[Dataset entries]
··········
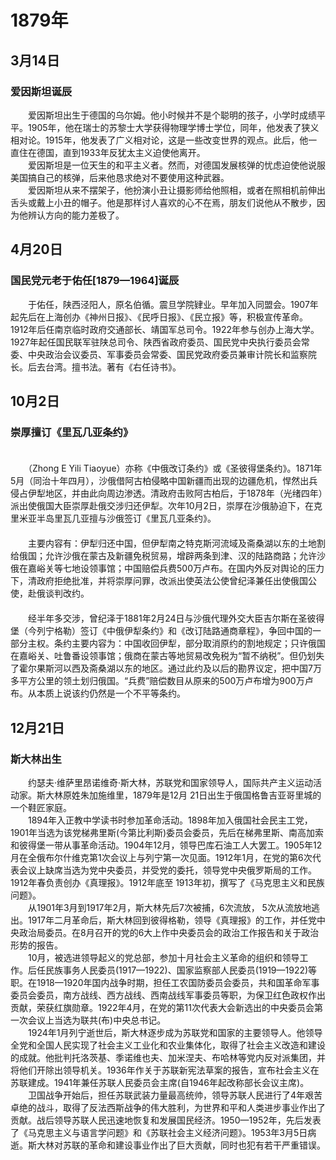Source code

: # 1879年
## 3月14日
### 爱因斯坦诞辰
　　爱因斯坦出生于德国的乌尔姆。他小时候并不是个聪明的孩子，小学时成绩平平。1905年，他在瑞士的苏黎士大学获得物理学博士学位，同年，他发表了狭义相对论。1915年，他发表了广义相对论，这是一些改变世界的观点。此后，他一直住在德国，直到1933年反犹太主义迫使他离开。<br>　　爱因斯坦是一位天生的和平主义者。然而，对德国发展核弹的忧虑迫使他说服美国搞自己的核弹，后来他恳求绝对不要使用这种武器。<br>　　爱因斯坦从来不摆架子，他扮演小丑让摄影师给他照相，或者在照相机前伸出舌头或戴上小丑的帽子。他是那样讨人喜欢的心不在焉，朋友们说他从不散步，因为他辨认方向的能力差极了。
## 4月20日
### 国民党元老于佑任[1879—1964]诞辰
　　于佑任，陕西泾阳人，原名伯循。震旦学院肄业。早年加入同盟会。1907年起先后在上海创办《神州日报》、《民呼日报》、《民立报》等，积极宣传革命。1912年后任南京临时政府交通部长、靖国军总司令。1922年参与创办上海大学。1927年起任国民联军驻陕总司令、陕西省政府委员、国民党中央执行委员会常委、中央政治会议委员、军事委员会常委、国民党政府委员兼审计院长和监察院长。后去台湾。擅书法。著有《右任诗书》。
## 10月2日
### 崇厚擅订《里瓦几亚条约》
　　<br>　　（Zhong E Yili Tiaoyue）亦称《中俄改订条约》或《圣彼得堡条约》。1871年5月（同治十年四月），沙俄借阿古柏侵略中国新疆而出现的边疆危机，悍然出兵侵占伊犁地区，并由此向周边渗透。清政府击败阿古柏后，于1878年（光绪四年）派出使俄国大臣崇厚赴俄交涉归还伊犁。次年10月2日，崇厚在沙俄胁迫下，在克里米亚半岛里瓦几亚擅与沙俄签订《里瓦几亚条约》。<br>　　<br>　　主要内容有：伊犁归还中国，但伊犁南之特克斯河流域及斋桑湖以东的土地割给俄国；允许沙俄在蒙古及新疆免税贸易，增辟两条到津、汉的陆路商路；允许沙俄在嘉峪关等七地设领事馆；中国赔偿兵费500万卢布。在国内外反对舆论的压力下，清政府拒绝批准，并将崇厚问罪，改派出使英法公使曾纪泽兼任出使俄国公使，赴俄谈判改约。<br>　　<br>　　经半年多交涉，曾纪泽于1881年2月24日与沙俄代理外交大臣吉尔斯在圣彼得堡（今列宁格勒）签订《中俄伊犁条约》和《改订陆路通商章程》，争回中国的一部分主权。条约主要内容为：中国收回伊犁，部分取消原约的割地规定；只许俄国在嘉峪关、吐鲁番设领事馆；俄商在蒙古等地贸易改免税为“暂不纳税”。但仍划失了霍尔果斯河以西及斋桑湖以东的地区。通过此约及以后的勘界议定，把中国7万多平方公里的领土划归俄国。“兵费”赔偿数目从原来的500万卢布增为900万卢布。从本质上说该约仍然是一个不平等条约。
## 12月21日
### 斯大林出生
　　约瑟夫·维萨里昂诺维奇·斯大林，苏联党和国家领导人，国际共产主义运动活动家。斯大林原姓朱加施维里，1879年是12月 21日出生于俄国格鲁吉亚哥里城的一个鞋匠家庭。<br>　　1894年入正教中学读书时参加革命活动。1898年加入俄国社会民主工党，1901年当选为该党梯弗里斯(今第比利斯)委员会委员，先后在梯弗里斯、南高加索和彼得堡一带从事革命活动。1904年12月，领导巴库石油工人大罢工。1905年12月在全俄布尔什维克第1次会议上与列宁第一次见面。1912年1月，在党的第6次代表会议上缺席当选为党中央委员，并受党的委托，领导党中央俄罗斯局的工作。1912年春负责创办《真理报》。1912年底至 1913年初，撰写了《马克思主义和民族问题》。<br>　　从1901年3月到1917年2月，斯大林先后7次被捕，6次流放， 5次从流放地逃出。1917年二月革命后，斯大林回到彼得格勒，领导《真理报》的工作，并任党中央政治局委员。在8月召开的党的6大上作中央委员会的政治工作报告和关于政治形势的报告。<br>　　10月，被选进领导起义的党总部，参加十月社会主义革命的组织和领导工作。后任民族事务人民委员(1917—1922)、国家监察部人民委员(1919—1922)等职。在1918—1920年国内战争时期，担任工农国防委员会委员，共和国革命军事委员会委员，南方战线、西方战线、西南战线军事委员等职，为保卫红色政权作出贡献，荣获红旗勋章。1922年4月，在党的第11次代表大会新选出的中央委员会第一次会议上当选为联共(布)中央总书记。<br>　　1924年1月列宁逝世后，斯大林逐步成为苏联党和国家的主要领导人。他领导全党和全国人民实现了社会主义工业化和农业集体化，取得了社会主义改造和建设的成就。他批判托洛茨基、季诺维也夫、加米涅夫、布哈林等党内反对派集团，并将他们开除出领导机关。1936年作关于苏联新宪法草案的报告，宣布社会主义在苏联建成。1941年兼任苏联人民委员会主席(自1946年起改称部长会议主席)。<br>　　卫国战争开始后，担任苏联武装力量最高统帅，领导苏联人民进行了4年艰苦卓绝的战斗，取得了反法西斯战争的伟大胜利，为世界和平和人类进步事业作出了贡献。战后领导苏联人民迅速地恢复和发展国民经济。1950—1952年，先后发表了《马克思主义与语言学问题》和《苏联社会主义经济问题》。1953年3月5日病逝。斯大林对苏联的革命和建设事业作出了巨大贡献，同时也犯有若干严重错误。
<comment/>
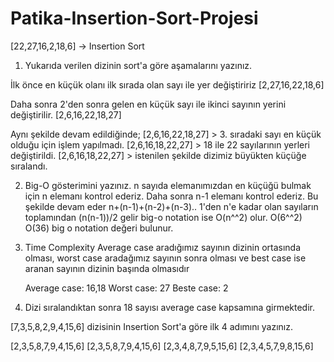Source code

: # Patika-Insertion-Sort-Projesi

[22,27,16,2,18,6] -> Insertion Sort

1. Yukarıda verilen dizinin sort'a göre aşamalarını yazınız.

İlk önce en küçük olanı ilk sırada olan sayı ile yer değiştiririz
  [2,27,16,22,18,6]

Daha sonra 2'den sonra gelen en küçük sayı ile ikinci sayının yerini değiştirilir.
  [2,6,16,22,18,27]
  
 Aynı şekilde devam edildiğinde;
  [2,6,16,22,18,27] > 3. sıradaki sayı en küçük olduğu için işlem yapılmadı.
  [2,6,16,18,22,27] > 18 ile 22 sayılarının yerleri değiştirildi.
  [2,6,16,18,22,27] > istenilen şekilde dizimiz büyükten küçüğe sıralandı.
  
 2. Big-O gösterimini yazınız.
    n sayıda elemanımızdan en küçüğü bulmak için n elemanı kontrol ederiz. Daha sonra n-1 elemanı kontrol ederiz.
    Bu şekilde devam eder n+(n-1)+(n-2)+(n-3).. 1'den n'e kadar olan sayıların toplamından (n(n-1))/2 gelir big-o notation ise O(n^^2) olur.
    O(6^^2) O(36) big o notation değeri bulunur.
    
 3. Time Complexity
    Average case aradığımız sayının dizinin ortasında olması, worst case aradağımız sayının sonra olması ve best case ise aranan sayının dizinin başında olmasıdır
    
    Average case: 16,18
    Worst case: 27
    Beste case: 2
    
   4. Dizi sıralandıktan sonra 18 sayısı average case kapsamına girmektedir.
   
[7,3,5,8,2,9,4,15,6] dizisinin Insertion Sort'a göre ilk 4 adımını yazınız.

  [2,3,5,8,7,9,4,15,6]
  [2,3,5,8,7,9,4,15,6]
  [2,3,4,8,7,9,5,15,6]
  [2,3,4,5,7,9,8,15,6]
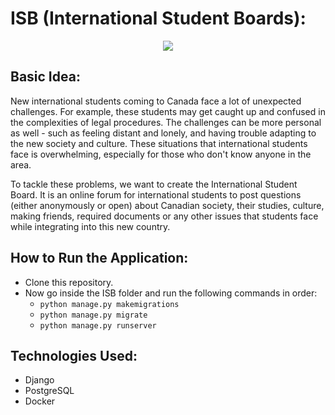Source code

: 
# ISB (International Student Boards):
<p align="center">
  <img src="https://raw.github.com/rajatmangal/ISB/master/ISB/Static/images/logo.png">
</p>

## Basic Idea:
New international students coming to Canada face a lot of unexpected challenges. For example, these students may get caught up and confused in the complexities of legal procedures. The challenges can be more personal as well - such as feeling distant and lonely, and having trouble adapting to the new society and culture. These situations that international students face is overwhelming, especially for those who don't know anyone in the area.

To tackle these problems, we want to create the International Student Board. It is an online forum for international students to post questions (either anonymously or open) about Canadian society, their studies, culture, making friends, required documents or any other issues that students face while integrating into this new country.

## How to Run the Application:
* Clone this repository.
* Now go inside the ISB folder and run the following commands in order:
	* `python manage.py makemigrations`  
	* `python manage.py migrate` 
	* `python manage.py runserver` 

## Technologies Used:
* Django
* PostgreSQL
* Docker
··········
PROMPT - Go through the entries above and count the lines containing "python". Give the number only.

RESULT OF THIS TASK - 3